DATA RECORDS >>
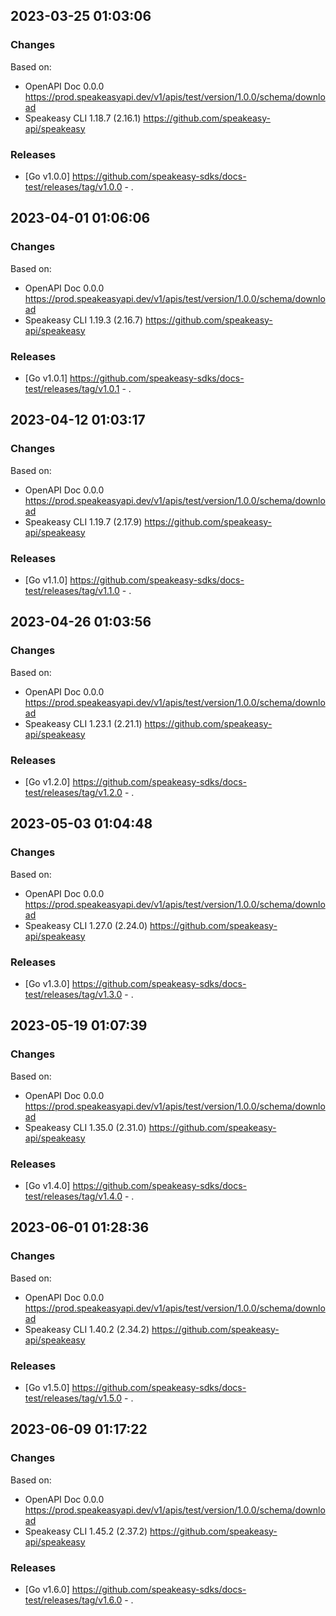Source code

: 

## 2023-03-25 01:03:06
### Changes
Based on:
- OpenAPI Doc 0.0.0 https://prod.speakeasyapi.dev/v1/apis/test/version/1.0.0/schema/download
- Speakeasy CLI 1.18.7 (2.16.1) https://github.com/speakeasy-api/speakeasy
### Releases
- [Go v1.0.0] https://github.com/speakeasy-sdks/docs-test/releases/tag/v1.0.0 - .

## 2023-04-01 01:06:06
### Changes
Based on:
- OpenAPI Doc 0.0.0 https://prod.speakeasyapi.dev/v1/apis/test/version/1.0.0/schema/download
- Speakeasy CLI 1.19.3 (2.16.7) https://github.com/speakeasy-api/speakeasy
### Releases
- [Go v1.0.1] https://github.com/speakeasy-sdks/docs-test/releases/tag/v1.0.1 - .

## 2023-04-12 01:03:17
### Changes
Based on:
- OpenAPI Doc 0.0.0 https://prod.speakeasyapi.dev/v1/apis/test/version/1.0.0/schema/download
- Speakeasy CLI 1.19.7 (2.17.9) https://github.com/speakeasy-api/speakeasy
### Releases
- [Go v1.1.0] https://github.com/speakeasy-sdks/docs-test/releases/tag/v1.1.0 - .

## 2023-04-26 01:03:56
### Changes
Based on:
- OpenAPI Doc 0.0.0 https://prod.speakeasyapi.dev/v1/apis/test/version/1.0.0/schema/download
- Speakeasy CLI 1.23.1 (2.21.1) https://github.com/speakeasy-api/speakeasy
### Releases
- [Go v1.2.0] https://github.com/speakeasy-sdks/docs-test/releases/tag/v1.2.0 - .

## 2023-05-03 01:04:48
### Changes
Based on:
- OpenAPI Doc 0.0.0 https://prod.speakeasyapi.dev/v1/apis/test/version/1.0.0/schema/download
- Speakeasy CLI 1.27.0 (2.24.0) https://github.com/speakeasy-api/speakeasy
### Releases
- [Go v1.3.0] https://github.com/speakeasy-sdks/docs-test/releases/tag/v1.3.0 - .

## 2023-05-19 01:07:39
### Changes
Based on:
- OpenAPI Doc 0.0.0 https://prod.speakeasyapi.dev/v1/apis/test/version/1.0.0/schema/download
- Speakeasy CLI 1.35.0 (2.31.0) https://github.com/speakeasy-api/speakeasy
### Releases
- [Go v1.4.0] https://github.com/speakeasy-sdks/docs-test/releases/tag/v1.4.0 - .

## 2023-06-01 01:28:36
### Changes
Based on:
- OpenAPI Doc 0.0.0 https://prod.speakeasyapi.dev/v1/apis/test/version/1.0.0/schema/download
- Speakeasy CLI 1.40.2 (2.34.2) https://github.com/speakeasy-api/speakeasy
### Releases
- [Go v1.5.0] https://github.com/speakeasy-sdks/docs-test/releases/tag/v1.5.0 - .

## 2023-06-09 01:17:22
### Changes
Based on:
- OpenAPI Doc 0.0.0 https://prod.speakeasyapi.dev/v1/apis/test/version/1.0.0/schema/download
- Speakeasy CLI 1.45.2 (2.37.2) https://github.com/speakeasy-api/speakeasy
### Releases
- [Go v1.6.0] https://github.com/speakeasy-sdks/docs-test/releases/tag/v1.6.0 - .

--

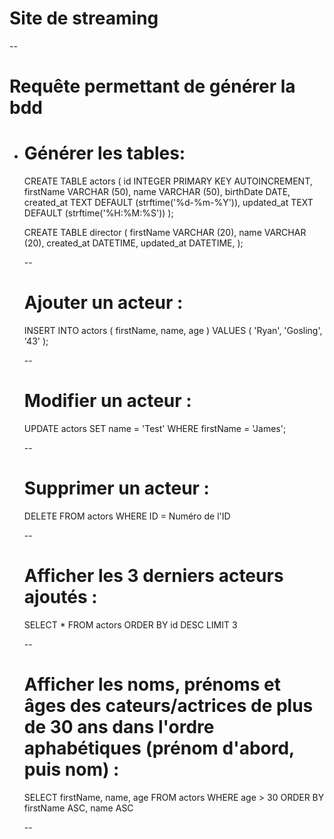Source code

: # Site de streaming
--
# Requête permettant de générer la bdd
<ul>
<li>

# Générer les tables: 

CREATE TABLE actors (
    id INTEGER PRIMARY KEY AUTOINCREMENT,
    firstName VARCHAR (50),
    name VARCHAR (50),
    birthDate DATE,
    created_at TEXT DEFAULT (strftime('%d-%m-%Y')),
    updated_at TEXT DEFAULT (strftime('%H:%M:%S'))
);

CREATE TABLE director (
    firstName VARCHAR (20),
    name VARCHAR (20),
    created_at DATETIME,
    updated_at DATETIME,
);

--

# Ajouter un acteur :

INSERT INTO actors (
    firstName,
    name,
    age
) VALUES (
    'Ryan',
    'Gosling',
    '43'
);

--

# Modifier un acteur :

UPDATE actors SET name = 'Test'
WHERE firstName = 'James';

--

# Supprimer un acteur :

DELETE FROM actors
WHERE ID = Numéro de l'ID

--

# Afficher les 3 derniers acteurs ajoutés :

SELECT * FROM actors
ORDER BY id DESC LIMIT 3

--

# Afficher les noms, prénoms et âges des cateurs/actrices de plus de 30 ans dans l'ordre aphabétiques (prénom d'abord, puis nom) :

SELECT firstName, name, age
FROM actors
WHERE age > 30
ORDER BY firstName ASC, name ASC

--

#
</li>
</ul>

WORK INSTRUCTIONS >> Scan the entries above for the word "firstName" and collect each line holding it.

SOLVED EXERCISE >>
    firstName VARCHAR (50),
    firstName VARCHAR (20),
    firstName,
WHERE firstName = 'James';
SELECT firstName, name, age
ORDER BY firstName ASC, name ASC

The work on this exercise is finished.